COMPLETED ADOPTED PROJECT: Young people’s barriers to mental health services
Lead: Dr. Corine Driessens, Professor Peter W F Smith
Kim Markham Jones & Fiona Lacey – YoungMinds
Nicole Davenport, Mahdi Hassan, Shahrbano Iqbal, Friday Skelton – young researchers recruited by and in employ of YoungMinds
Starting date: October 2022
Ended date: September 2024
Many young people in the UK experience anxiety or depression, but most can’t get mental health support when they need it. From the very beginning of this project, young people, both as young researchers and as participants in four co-production workshops, played a central role in shaping our questions, interpreting the findings, and explaining what the results mean in real life. Their insight guided every stage of the work.
This study looked at what affects whether young people use mental health services and what happens to those who don’t. The biggest factor in getting help was whether health care professionals recognized the young person’s distress was a mental health disorder. Other things like, severity of symptoms, being a female, having fewer supportive people around, or having unemployed parents played a smaller role.
Young people who didn’t use services were less likely to be female, come from single-parent families, have caring responsibilities, or have been bullied. They were also more likely to have good relationships with their parents. Those who did use services had poorer outcomes later in adulthood, suggesting they faced greater difficulties overall.
Because specialist mental health services are overstretched, responsibility has shifted to GPs and teachers, who often feel under-resourced and not fully trained to meet these needs. The GPs we spoke to faced strict referral rules, long waiting lists, short appointments, and limited mental health training.
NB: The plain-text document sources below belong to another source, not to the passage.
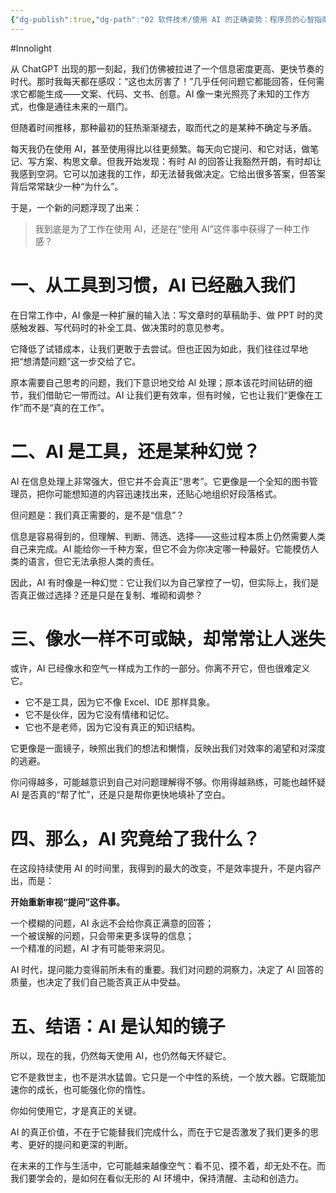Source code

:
 ```yaml
---
{"dg-publish":true,"dg-path":"02 软件技术/使用 AI 的正确姿势：程序员的心智指南.md","permalink":"/02 软件技术/使用 AI 的正确姿势：程序员的心智指南/","created":"2025-07-14T15:22:09.198+08:00","updated":"2025-07-14T15:33:22.236+08:00"}
---
```


#Innolight

从 ChatGPT 出现的那一刻起，我们仿佛被拉进了一个信息密度更高、更快节奏的时代。那时我每天都在感叹：“这也太厉害了！”几乎任何问题它都能回答，任何需求它都能生成——文案、代码、文书、创意。AI 像一束光照亮了未知的工作方式，也像是通往未来的一扇门。

但随着时间推移，那种最初的狂热渐渐褪去，取而代之的是某种不确定与矛盾。

每天我仍在使用 AI，甚至使用得比以往更频繁。每天向它提问、和它对话，做笔记、写方案、构思文章。但我开始发现：有时 AI 的回答让我豁然开朗，有时却让我感到空洞。它可以加速我的工作，却无法替我做决定。它给出很多答案，但答案背后常常缺少一种“为什么”。

于是，一个新的问题浮现了出来：

> 我到底是为了工作在使用 AI，还是在“使用 AI”这件事中获得了一种工作感？

# 一、从工具到习惯，AI 已经融入我们

在日常工作中，AI 像是一种扩展的输入法：写文章时的草稿助手、做 PPT 时的灵感触发器、写代码时的补全工具、做决策时的意见参考。

它降低了试错成本，让我们更敢于去尝试。但也正因为如此，我们往往过早地把“想清楚问题”这一步交给了它。

原本需要自己思考的问题，我们下意识地交给 AI 处理；原本该花时间钻研的细节，我们借助它一带而过。AI 让我们更有效率，但有时候，它也让我们“更像在工作”而不是“真的在工作”。

# 二、AI 是工具，还是某种幻觉？

AI 在信息处理上非常强大，但它并不会真正“思考”。它更像是一个全知的图书管理员，把你可能想知道的内容迅速找出来，还贴心地组织好段落格式。

但问题是：我们真正需要的，是不是“信息”？

信息是容易得到的，但理解、判断、筛选、选择——这些过程本质上仍然需要人类自己来完成。AI 能给你一千种方案，但它不会为你决定哪一种最好。它能模仿人类的语言，但它无法承担人类的责任。

因此，AI 有时像是一种幻觉：它让我们以为自己掌控了一切，但实际上，我们是否真正做过选择？还是只是在复制、堆砌和调参？

# 三、像水一样不可或缺，却常常让人迷失

或许，AI 已经像水和空气一样成为工作的一部分。你离不开它，但也很难定义它。

- 它不是工具，因为它不像 Excel、IDE 那样具象。
- 它不是伙伴，因为它没有情绪和记忆。
- 它也不是老师，因为它没有真正的知识结构。

它更像是一面镜子，映照出我们的想法和懒惰，反映出我们对效率的渴望和对深度的逃避。

你问得越多，可能越意识到自己对问题理解得不够。你用得越熟练，可能也越怀疑 AI 是否真的“帮了忙”，还是只是帮你更快地填补了空白。

# 四、那么，AI 究竟给了我什么？

在这段持续使用 AI 的时间里，我得到的最大的改变，不是效率提升，不是内容产出，而是：

**开始重新审视“提问”这件事。**

一个模糊的问题，AI 永远不会给你真正满意的回答；  
一个被误解的问题，只会带来更多误导的信息；  
一个精准的问题，AI 才有可能带来洞见。

AI 时代，提问能力变得前所未有的重要。我们对问题的洞察力，决定了 AI 回答的质量，也决定了我们自己能否真正从中受益。

# 五、结语：AI 是认知的镜子

所以，现在的我，仍然每天使用 AI，也仍然每天怀疑它。

它不是救世主，也不是洪水猛兽。它只是一个中性的系统，一个放大器。它既能加速你的成长，也可能强化你的惰性。

你如何使用它，才是真正的关键。

AI 的真正价值，不在于它能替我们完成什么，而在于它是否激发了我们更多的思考、更好的提问和更深的判断。

在未来的工作与生活中，它可能越来越像空气：看不见、摸不着，却无处不在。而我们要学会的，是如何在看似无形的 AI 环境中，保持清醒、主动和创造力。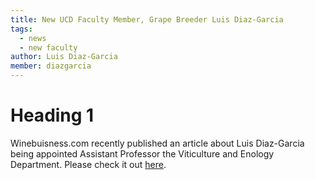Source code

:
 ```yaml
---
title: New UCD Faculty Member, Grape Breeder Luis Diaz-Garcia
tags:
  - news
  - new faculty
author: Luis Diaz-Garcia
member: diazgarcia
---
```


# Heading 1

Winebuisness.com recently published an article about Luis Diaz-Garcia being appointed Assistant Professor the Viticulture and Enology 
Department. Please check it out [here](https://www.winebusiness.com/news/article/258648).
The teachers we spoke to also felt pressure to support students without the resources or guidance they need.
After hearing these findings, a group of young people from the “missing middle” (those struggling but not qualifying for specialist care) recommended:
Training all school and college staff in mental health.
Better support for apprentices at work.
Peer support groups in schools, colleges, and universities.
Safe spaces and housing support for LGBTQIA+ students.
More help for young carers and fairer benefits.
Better training for all health workers to support diverse communities.
Looser referral rules so young people don’t have to be “ill enough” to get help.
Youth hubs offering safe spaces, activities, and mental health support.
Overall, the findings show the need for more inclusive, preventative, and joined-up mental health support for young people.
What did we find out?

Presented the findings at national and international conferences (e.g. MQ/DATAMIND, ADRUK, NIHR Statistics Group, EPA Epidemiology & Social Statistics, International Congress of the European Society for Child and Adolescent Psychiatry)
Presented the findings at ARC Wessex webinar
Presented findings on ARC Wessex website
Where next?
The young people who took part in our workshops were very clear about one thing: we need to start much earlier.
They told us that helping children learn emotional skills, like understanding their feelings, managing stress, and asking for help, before stigma takes hold could make a big difference in preventing mental health problems later on.
Taking this guidance seriously, our team has now grown to include experts who know how to design effective mental health programmes for primary schools, as well as researchers who can identify exactly which elements such a programme should include.
Our next step is to develop a primary school–based intervention shaped by what young people told us matters most. Because this type of work sits outside ARC Wessex’s remit, we are now seeking external funding to take the project forward and bring this early-intervention programme to life.
Olly Parker, Head of External Affairs and Research at YoungMinds, said: “This research from YoungMinds and the University of Southampton shines a vital light on the record numbers of young people needing mental health support. Growing up today is incredibly tough. Many young people are experiencing multiple pressures which impact their mental health, including poverty, inequality, intense academic pressure and the online world, so it’s no wonder so many are struggling.
One of the clearest recommendations from the young people involved is the urgent need for early support hubs in every community. We know many young people face long waits for mental health support and become more unwell while waiting, which can lead to needing more urgent care. We need major reforms to address the root causes of poor mental health and for the Government to focus on reducing waiting lists so young people can get the support they need. The recent 10 Year Health Plan showed promising commitments with Young Futures Hubs and Mental Health Support Teams. These initiatives are vital to reducing pressures on the system, improving support and reducing waiting times - their rollout must be a political priority. But more is needed to tackle the scale of need - we need radical solutions that will address the reasons why so many young people are struggling in the first place.”
Corine Driessens, one of the researchers based in Southampton, said:
“It has been a truly wonderful and positive experience working with these groups of young people. Their innovative and fresh ideas across a wide range of ways to help others get the mental health support they need have been inspiring.”